◆ Work to be completed ◆
Every line below that mentions the word "sorted" should be copied out.

◆ Excerpted records ◆

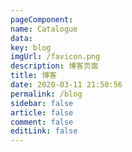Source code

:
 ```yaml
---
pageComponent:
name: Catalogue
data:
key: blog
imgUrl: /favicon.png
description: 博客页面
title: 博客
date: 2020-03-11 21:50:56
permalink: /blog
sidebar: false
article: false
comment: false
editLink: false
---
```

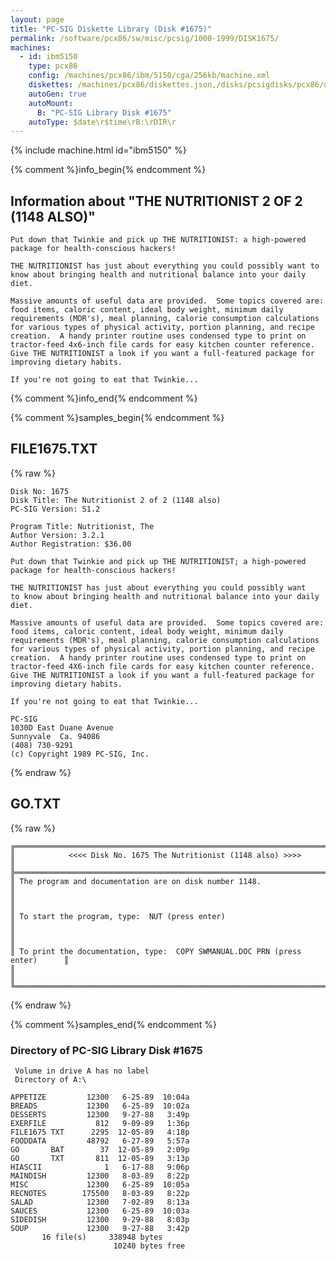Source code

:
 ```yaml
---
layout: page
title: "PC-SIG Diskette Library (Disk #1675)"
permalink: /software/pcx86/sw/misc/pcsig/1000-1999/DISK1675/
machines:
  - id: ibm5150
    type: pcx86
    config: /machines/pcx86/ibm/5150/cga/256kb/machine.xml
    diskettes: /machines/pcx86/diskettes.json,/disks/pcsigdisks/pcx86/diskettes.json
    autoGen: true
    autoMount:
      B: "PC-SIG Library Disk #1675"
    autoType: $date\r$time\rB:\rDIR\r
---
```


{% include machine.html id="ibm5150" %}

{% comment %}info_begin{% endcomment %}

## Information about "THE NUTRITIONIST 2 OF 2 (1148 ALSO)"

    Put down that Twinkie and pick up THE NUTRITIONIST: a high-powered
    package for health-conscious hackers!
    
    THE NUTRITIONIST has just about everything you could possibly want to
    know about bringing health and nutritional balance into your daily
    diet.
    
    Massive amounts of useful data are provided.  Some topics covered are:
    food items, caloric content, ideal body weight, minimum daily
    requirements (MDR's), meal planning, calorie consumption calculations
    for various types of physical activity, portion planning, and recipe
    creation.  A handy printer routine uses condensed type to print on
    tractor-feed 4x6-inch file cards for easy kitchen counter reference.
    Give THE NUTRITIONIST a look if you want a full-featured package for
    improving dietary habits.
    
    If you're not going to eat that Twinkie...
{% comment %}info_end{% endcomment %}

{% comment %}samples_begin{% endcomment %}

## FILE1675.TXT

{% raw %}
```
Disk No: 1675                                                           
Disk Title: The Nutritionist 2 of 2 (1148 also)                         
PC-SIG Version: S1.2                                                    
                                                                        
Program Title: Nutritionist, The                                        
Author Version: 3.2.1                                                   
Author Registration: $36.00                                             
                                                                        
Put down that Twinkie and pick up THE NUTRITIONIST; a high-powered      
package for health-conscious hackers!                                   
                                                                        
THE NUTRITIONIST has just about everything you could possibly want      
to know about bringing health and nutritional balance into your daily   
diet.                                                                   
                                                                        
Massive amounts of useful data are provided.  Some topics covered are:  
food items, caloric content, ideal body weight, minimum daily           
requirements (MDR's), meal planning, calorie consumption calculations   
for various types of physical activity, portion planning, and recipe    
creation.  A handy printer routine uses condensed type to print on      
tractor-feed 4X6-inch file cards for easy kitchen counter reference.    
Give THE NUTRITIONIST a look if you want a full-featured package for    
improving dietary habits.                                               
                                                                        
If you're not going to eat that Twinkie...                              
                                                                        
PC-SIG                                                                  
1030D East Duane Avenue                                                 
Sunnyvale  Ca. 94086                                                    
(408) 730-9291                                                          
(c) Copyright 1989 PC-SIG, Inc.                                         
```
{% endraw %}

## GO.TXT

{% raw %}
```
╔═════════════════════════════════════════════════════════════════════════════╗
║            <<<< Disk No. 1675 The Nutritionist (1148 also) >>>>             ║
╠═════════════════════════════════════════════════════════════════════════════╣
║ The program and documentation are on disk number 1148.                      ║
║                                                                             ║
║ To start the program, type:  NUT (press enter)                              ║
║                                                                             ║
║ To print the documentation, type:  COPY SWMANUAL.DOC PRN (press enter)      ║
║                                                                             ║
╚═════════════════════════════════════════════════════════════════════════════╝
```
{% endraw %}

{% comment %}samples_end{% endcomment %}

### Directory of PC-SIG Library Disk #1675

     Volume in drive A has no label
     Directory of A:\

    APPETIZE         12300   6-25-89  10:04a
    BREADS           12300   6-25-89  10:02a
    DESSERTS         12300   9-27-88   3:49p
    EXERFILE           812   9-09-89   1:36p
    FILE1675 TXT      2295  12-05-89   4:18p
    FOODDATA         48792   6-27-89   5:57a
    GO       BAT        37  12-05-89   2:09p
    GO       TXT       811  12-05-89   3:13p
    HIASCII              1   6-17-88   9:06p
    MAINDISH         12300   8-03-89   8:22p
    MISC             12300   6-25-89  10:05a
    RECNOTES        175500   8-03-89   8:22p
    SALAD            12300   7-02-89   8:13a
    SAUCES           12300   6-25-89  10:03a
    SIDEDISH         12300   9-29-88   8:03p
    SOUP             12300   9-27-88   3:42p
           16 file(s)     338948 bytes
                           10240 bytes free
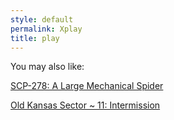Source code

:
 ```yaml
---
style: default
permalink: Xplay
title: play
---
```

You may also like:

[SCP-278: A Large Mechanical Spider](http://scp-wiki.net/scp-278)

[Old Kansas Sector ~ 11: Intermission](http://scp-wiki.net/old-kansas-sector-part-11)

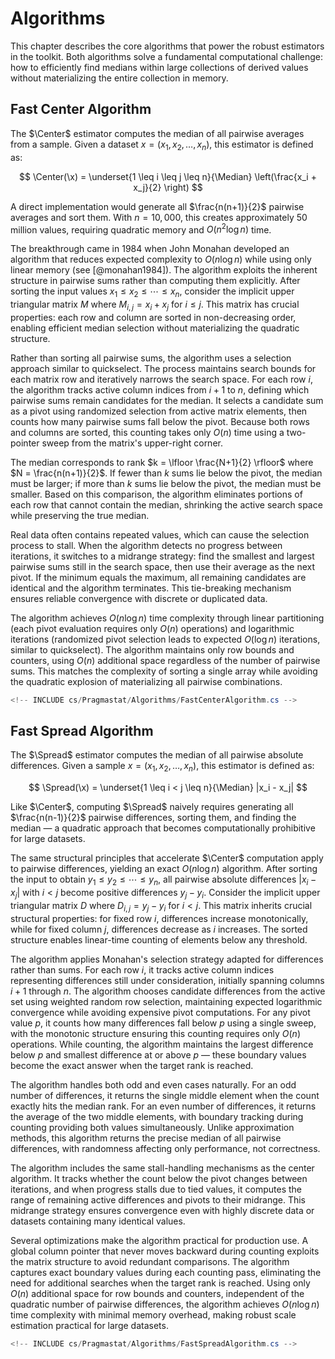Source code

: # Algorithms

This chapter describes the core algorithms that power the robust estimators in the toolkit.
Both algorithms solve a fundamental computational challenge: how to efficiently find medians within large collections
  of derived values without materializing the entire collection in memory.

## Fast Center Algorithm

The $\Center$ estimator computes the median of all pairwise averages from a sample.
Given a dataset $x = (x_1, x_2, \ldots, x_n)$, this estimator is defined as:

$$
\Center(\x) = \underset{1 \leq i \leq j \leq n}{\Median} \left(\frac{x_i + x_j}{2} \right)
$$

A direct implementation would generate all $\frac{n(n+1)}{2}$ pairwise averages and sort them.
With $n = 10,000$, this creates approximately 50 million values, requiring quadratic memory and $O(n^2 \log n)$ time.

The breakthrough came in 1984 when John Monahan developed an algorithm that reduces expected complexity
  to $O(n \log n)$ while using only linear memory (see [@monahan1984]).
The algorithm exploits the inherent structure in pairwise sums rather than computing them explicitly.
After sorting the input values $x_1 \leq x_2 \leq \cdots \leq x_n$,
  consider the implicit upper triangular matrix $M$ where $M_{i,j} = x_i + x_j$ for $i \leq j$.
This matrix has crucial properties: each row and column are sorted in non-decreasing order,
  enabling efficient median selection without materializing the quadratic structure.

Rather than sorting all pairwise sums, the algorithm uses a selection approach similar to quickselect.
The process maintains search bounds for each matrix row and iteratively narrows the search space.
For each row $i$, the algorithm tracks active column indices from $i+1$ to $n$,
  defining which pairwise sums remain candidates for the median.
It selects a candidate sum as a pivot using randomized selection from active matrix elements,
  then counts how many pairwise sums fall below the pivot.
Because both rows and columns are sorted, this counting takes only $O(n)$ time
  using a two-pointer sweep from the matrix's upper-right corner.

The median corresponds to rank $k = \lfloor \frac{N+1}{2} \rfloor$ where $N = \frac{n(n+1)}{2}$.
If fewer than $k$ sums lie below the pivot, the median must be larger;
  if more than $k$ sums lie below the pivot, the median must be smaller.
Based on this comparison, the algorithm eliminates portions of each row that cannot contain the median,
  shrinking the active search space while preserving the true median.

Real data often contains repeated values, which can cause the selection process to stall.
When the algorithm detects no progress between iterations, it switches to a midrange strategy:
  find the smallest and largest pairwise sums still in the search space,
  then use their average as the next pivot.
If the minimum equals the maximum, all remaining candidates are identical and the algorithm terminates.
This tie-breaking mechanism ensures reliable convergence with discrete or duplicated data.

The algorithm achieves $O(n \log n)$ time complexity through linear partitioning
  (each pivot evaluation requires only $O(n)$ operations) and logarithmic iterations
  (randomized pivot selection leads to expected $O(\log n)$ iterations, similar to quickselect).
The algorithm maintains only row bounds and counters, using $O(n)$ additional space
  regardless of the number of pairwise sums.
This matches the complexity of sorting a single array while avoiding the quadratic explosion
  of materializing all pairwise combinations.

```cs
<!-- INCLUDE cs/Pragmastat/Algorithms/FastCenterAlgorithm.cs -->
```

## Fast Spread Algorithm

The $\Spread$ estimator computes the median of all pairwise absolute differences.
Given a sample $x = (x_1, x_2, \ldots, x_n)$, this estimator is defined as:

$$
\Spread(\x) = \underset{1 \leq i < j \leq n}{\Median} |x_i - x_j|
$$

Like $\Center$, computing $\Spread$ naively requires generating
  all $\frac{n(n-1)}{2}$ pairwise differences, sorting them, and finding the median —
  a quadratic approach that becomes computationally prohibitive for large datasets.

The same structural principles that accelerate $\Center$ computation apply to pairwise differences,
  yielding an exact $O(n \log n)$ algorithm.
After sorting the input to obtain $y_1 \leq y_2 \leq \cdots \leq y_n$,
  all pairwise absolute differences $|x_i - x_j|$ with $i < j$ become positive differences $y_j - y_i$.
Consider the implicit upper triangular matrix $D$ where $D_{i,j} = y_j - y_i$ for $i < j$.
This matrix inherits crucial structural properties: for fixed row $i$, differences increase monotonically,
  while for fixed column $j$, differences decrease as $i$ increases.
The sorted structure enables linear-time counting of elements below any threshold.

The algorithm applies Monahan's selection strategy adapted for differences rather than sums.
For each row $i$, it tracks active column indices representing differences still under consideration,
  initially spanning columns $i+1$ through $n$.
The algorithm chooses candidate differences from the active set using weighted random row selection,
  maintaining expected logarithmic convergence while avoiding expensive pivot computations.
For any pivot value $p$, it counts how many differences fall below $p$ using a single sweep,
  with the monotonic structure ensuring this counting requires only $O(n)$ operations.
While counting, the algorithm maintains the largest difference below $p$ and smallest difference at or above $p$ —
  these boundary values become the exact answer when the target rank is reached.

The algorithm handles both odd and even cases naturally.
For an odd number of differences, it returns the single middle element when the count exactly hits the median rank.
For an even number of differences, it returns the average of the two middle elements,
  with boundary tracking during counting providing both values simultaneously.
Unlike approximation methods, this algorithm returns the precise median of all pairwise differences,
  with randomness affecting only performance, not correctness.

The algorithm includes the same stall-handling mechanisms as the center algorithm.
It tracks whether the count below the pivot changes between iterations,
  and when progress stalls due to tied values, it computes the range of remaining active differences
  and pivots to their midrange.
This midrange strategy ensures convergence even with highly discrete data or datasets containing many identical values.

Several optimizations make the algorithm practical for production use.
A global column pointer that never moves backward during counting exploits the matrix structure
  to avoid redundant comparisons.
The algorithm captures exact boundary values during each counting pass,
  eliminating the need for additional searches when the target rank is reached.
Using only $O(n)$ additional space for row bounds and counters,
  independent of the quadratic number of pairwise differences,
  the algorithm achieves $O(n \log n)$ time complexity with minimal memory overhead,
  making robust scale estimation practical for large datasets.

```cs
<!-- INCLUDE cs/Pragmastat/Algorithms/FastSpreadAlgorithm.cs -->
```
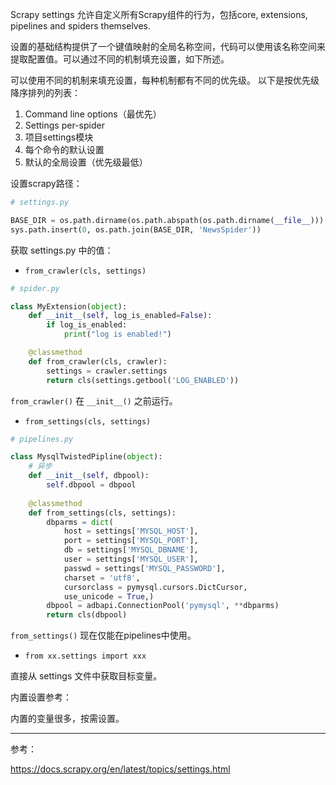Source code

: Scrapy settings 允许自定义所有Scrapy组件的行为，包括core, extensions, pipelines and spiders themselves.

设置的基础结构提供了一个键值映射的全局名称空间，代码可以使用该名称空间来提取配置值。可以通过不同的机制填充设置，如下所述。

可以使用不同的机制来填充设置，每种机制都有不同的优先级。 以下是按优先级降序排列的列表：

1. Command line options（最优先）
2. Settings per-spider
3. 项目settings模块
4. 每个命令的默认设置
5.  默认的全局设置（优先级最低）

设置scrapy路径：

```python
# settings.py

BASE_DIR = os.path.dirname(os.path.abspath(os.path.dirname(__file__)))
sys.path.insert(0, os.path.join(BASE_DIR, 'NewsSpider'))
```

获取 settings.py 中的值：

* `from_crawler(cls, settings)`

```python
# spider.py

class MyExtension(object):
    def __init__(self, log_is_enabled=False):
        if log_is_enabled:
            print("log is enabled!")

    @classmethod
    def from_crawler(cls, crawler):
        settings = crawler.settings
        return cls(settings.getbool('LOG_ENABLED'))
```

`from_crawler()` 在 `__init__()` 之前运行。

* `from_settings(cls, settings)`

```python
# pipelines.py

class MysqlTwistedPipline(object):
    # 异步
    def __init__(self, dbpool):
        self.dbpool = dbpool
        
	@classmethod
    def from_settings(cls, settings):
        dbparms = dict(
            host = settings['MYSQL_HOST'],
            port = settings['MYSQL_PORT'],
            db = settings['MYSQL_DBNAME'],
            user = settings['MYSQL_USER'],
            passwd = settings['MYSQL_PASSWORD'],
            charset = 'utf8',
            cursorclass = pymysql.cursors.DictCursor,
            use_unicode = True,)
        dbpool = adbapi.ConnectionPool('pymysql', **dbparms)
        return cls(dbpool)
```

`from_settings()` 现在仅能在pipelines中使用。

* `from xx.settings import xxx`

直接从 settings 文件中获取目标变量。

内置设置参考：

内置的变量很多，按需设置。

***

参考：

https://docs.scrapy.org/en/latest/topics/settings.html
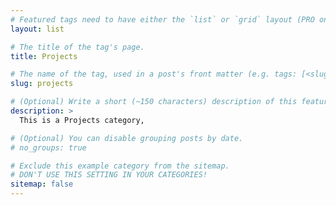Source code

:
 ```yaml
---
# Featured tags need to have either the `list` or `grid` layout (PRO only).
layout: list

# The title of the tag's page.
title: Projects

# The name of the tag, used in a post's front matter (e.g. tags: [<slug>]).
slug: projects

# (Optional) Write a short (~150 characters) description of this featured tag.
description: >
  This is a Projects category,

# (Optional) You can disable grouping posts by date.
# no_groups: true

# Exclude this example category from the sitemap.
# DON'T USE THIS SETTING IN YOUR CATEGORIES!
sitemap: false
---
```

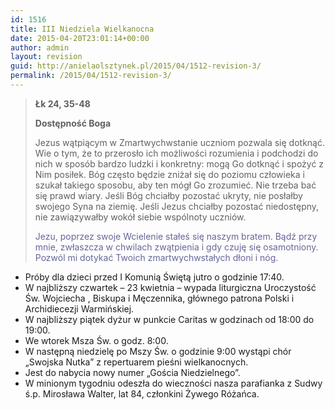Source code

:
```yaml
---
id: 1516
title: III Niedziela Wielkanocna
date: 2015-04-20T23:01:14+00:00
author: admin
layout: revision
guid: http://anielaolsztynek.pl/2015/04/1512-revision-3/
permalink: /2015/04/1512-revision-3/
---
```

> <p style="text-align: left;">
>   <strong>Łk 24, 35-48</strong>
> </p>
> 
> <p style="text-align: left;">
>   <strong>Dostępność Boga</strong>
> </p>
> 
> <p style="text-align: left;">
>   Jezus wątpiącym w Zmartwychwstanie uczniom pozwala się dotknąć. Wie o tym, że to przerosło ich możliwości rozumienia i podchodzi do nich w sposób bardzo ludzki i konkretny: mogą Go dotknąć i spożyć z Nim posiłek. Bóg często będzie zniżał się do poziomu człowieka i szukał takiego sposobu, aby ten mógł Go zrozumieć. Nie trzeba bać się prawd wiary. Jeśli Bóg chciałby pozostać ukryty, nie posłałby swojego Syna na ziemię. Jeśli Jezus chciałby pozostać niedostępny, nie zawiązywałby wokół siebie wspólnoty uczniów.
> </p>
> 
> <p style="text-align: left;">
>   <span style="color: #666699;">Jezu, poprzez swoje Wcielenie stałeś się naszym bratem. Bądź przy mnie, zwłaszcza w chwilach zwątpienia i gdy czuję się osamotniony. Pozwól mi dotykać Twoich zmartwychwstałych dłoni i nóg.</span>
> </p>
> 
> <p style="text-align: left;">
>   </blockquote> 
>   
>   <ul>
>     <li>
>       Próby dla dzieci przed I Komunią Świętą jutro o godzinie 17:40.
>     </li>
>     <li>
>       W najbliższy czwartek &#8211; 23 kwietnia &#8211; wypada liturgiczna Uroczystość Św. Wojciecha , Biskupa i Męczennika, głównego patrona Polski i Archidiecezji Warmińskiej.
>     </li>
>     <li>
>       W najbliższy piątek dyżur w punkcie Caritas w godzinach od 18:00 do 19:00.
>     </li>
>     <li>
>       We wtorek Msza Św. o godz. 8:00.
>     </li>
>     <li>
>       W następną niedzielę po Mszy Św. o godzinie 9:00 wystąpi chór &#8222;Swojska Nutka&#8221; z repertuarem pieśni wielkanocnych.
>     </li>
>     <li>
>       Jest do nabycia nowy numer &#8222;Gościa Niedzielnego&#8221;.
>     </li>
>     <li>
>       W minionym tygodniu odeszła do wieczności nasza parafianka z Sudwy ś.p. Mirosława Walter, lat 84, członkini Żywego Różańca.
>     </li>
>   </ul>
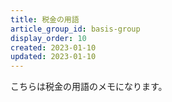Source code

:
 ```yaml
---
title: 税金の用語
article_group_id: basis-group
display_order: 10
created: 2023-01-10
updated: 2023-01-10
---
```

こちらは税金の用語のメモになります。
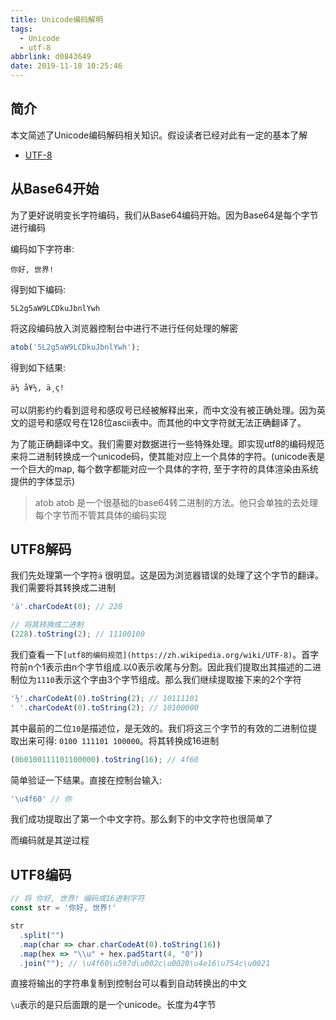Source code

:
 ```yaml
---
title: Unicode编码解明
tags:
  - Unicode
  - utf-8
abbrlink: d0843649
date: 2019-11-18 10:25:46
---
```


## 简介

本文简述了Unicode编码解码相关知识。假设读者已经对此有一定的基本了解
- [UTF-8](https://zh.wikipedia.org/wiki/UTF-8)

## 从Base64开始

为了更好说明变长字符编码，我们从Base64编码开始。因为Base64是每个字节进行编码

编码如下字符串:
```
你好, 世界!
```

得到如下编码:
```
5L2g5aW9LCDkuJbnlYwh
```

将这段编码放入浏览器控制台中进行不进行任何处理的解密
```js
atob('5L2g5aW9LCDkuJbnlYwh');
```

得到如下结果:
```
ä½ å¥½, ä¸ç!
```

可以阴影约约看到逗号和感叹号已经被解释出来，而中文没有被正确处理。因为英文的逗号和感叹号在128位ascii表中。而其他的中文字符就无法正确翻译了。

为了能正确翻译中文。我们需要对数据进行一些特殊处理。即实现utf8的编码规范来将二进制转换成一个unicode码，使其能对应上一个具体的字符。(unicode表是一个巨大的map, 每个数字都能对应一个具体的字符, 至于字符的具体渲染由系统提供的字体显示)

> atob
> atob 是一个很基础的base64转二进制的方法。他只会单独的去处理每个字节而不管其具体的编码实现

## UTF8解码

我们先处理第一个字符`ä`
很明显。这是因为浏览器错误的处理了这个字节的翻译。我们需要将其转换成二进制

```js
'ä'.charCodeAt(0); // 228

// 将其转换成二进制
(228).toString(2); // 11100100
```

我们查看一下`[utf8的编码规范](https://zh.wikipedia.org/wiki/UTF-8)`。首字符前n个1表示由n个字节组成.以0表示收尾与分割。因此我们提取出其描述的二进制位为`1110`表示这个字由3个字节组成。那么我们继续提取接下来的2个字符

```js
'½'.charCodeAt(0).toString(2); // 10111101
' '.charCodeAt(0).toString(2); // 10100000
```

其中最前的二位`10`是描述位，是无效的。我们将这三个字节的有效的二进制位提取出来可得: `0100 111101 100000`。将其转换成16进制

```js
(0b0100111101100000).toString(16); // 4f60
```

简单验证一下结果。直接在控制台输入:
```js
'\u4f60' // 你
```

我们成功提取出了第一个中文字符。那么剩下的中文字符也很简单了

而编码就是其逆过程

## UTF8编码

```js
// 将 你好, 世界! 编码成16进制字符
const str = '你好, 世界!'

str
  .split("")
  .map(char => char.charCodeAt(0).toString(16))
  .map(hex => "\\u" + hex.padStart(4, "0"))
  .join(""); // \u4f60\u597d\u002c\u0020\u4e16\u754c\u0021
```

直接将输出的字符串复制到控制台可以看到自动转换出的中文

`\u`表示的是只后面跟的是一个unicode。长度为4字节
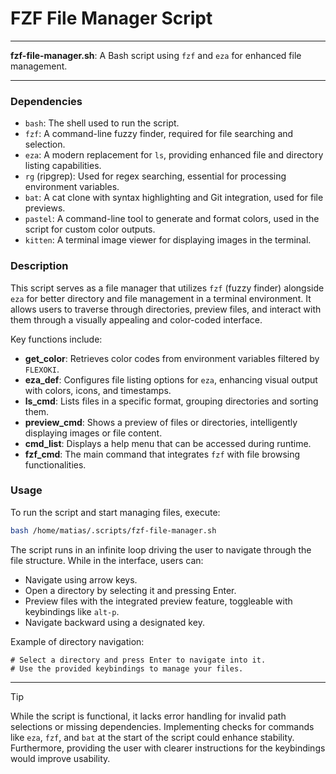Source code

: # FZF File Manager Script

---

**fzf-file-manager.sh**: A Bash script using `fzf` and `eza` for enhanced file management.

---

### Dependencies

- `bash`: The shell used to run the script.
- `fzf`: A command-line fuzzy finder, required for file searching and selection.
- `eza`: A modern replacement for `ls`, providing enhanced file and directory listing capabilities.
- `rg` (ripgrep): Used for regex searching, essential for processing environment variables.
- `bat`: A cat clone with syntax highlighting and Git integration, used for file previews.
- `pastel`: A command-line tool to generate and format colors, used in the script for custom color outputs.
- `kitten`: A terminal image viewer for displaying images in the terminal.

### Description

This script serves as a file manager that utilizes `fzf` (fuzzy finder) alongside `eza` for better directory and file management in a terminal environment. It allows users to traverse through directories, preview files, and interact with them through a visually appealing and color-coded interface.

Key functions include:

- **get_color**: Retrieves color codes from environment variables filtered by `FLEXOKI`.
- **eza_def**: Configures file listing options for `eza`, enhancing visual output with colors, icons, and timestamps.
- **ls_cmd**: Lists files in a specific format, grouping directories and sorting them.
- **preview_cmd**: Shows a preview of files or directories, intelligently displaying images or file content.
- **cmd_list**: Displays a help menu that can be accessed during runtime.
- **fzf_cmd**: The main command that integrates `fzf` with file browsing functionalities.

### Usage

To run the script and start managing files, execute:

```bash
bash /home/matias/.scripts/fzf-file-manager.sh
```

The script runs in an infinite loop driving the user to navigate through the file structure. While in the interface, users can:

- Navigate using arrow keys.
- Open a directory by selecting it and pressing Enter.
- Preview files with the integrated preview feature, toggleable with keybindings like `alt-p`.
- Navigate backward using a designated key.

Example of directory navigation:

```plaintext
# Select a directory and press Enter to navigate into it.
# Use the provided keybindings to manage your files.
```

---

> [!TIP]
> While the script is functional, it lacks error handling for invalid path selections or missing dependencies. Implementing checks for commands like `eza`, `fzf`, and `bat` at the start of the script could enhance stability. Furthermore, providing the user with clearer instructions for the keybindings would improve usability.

◆ Expected output ◆
This matrix has crucial properties: each row and column are sorted in non-decreasing order,
Because both rows and columns are sorted, this counting takes only $O(n)$ time
The sorted structure enables linear-time counting of elements below any threshold.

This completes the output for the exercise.